Saved data entries:
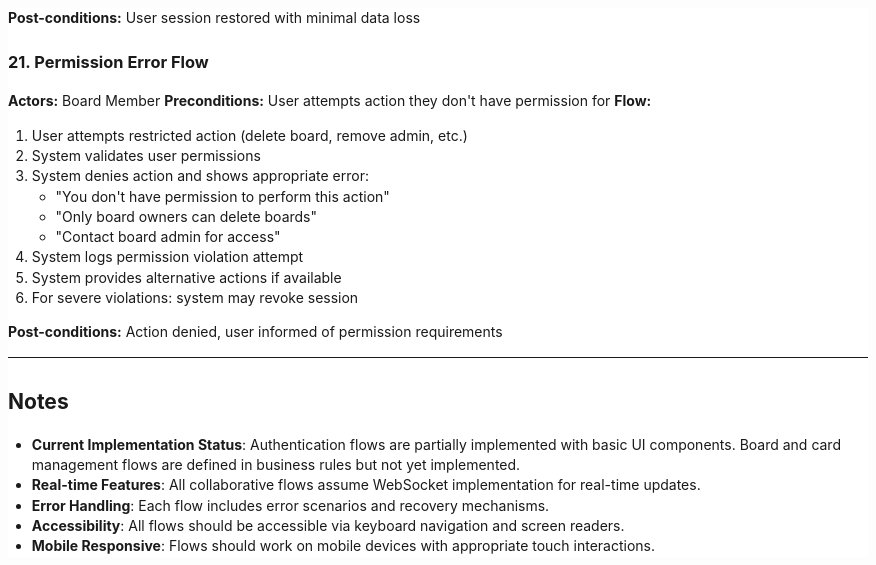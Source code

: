 **Post-conditions:** User session restored with minimal data loss

### 21. Permission Error Flow

**Actors:** Board Member
**Preconditions:** User attempts action they don't have permission for
**Flow:**
1. User attempts restricted action (delete board, remove admin, etc.)
2. System validates user permissions
3. System denies action and shows appropriate error:
   - "You don't have permission to perform this action"
   - "Only board owners can delete boards"
   - "Contact board admin for access"
4. System logs permission violation attempt
5. System provides alternative actions if available
6. For severe violations: system may revoke session

**Post-conditions:** Action denied, user informed of permission requirements

---

## Notes

- **Current Implementation Status**: Authentication flows are partially implemented with basic UI components. Board and card management flows are defined in business rules but not yet implemented.
- **Real-time Features**: All collaborative flows assume WebSocket implementation for real-time updates.
- **Error Handling**: Each flow includes error scenarios and recovery mechanisms.
- **Accessibility**: All flows should be accessible via keyboard navigation and screen readers.
- **Mobile Responsive**: Flows should work on mobile devices with appropriate touch interactions.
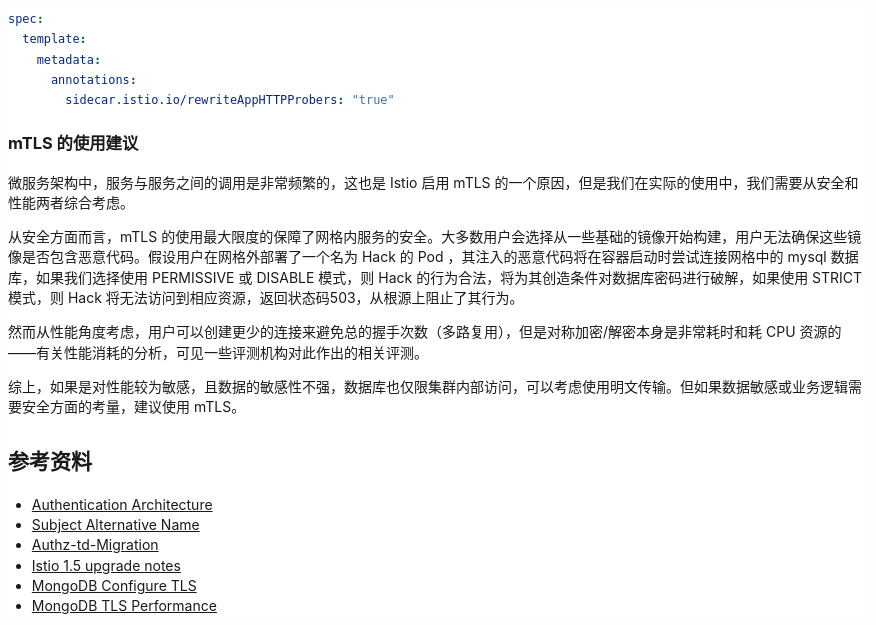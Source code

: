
 ```yaml
spec:
  template:
    metadata:
      annotations:
        sidecar.istio.io/rewriteAppHTTPProbers: "true"
```

### mTLS 的使用建议

微服务架构中，服务与服务之间的调用是非常频繁的，这也是 Istio 启用 mTLS 的一个原因，但是我们在实际的使用中，我们需要从安全和性能两者综合考虑。

从安全方面而言，mTLS 的使用最大限度的保障了网格内服务的安全。大多数用户会选择从一些基础的镜像开始构建，用户无法确保这些镜像是否包含恶意代码。假设用户在网格外部署了一个名为 Hack 的 Pod ，其注入的恶意代码将在容器启动时尝试连接网格中的 mysql 数据库，如果我们选择使用 PERMISSIVE 或 DISABLE 模式，则 Hack 的行为合法，将为其创造条件对数据库密码进行破解，如果使用 STRICT 模式，则 Hack 将无法访问到相应资源，返回状态码503，从根源上阻止了其行为。

然而从性能角度考虑，用户可以创建更少的连接来避免总的握手次数（多路复用），但是对称加密/解密本身是非常耗时和耗 CPU 资源的——有关性能消耗的分析，可见一些评测机构对此作出的相关评测。

综上，如果是对性能较为敏感，且数据的敏感性不强，数据库也仅限集群内部访问，可以考虑使用明文传输。但如果数据敏感或业务逻辑需要安全方面的考量，建议使用 mTLS。

## 参考资料

* [Authentication Architecture](https://istio.io/docs/concepts/security/#authentication-architecture)
* [Subject Alternative Name](https://en.wikipedia.org/wiki/Subject_Alternative_Name)
* [Authz-td-Migration](https://istio.io/docs/tasks/security/authorization/authz-td-migration)
* [Istio 1.5 upgrade notes](https://istio.io/news/releases/1.5.x/announcing-1.5/upgrade-notes)
* [MongoDB Configure TLS](https://docs.MongoDB.com/manual/tutorial/configure-ssl)
* [MongoDB TLS Performance](https://www.synopsys.com/content/dam/synopsys/sig-assets/case-studies/tls-performance-overhead-MongoDB.pdf)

TASK INSTRUCTIONS: Copy the line containing "模式，则 Hack 将无法访问到相应资源，返回状态码503，从根源上阻止了其行为。" and every line after it, through the last line of the records. Include nothing else.

EXERCISE SOLUTION:
从安全方面而言，mTLS 的使用最大限度的保障了网格内服务的安全。大多数用户会选择从一些基础的镜像开始构建，用户无法确保这些镜像是否包含恶意代码。假设用户在网格外部署了一个名为 Hack 的 Pod ，其注入的恶意代码将在容器启动时尝试连接网格中的 mysql 数据库，如果我们选择使用 PERMISSIVE 或 DISABLE 模式，则 Hack 的行为合法，将为其创造条件对数据库密码进行破解，如果使用 STRICT 模式，则 Hack 将无法访问到相应资源，返回状态码503，从根源上阻止了其行为。

然而从性能角度考虑，用户可以创建更少的连接来避免总的握手次数（多路复用），但是对称加密/解密本身是非常耗时和耗 CPU 资源的——有关性能消耗的分析，可见一些评测机构对此作出的相关评测。

综上，如果是对性能较为敏感，且数据的敏感性不强，数据库也仅限集群内部访问，可以考虑使用明文传输。但如果数据敏感或业务逻辑需要安全方面的考量，建议使用 mTLS。

## 参考资料

* [Authentication Architecture](https://istio.io/docs/concepts/security/#authentication-architecture)
* [Subject Alternative Name](https://en.wikipedia.org/wiki/Subject_Alternative_Name)
* [Authz-td-Migration](https://istio.io/docs/tasks/security/authorization/authz-td-migration)
* [Istio 1.5 upgrade notes](https://istio.io/news/releases/1.5.x/announcing-1.5/upgrade-notes)
* [MongoDB Configure TLS](https://docs.MongoDB.com/manual/tutorial/configure-ssl)
* [MongoDB TLS Performance](https://www.synopsys.com/content/dam/synopsys/sig-assets/case-studies/tls-performance-overhead-MongoDB.pdf)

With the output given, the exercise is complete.